ORB-SLAM3-Monodepth is an extended version of ORB-SLAM3 that utilizes a deep monocular depth estimation network.
For this pre-trained models of [Monodepth2] (https://github.com/nianticlabs/monodepth2) are used.
The monocular depth network is deployed using LibTorch and executed in an asynchronous thread in parallel with the ORB feature detection to optimize runtime.
The estimated metric depth is used to initialize map points and in the cost function similar to the stereo/RGBD case, and can significantly reduce the scale drift in the monocular case.
This approach is based on DVSO and CNN-SVO, which have extended DSO and SVO, respectively, with a monocular depth network.

 ## Example
Comparison between the monocular case and monocular case with depth estimation network (KITTI Sequence 01).

Monocular:

![](mono.gif)

Monocular with depth estimation network:

![](mono_depth.gif)

## Related Publications
[ORB-SLAM3] Carlos Campos, Richard Elvira, Juan J. Gómez Rodríguez, José M. M. Montiel and Juan D. Tardós, **ORB-SLAM3: An Accurate Open-Source Library for Visual, Visual-Inertial and Multi-Map SLAM**, *IEEE Transactions on Robotics 37(6):1874-1890, Dec. 2021*. **[PDF](https://arxiv.org/abs/2007.11898)**.
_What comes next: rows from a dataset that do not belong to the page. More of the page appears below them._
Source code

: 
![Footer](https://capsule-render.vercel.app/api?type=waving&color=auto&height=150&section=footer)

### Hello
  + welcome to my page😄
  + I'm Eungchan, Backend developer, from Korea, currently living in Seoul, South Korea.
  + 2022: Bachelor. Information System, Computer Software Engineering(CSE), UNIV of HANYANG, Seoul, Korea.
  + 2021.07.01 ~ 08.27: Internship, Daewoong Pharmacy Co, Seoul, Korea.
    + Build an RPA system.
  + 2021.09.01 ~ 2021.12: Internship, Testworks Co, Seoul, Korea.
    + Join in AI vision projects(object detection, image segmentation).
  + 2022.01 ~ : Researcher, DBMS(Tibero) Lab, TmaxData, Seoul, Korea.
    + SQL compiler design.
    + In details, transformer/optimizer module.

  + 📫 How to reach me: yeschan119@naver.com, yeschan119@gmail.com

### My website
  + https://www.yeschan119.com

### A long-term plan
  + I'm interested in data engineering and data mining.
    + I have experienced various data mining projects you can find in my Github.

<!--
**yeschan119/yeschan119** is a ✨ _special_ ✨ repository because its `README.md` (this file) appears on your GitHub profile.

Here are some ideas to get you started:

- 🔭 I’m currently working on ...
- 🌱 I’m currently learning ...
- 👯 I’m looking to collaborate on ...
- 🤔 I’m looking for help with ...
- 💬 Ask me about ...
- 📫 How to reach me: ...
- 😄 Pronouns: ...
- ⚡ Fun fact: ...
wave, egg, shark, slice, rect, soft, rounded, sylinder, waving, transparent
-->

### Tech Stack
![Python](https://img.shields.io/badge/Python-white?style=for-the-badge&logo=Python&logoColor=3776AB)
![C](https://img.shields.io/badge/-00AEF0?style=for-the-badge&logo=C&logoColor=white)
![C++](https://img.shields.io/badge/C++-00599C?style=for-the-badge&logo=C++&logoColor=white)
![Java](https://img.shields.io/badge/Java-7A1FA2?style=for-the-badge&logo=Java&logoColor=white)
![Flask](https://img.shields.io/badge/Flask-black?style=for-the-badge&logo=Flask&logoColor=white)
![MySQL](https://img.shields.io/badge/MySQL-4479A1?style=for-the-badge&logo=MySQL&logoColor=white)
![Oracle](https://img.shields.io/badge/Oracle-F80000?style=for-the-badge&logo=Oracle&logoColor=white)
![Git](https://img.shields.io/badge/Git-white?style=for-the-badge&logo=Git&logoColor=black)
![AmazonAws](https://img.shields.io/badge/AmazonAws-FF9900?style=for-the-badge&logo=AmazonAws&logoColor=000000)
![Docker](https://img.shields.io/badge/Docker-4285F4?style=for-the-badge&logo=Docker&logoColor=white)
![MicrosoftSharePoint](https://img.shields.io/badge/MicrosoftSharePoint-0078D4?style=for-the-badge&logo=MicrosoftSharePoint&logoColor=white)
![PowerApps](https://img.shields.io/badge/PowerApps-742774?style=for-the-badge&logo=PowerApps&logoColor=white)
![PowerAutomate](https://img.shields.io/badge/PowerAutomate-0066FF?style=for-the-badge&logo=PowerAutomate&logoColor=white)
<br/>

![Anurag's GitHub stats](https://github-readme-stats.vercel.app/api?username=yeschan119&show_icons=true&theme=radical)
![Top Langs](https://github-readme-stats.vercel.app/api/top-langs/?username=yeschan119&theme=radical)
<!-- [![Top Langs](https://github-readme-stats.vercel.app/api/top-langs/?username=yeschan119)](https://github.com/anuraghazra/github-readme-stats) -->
[Monodepth2] Clément Godard, Oisin Mac Aodha, Michael Firman and Gabriel J. Brostow, **Digging Into Self-Supervised Monocular Depth Estimation**, *ICCV 2019*. **[PDF](https://arxiv.org/abs/1806.01260)**.

[DVSO] Nan Yang, Rui Wang, Jörg Stückler and Daniel Cremers, **Deep Virtual Stereo Odometry: Leveraging Deep Depth Prediction for Monocular Direct Sparse Odometry**, *ECCV 2018*. **[PDF](https://arxiv.org/abs/1807.02570)**.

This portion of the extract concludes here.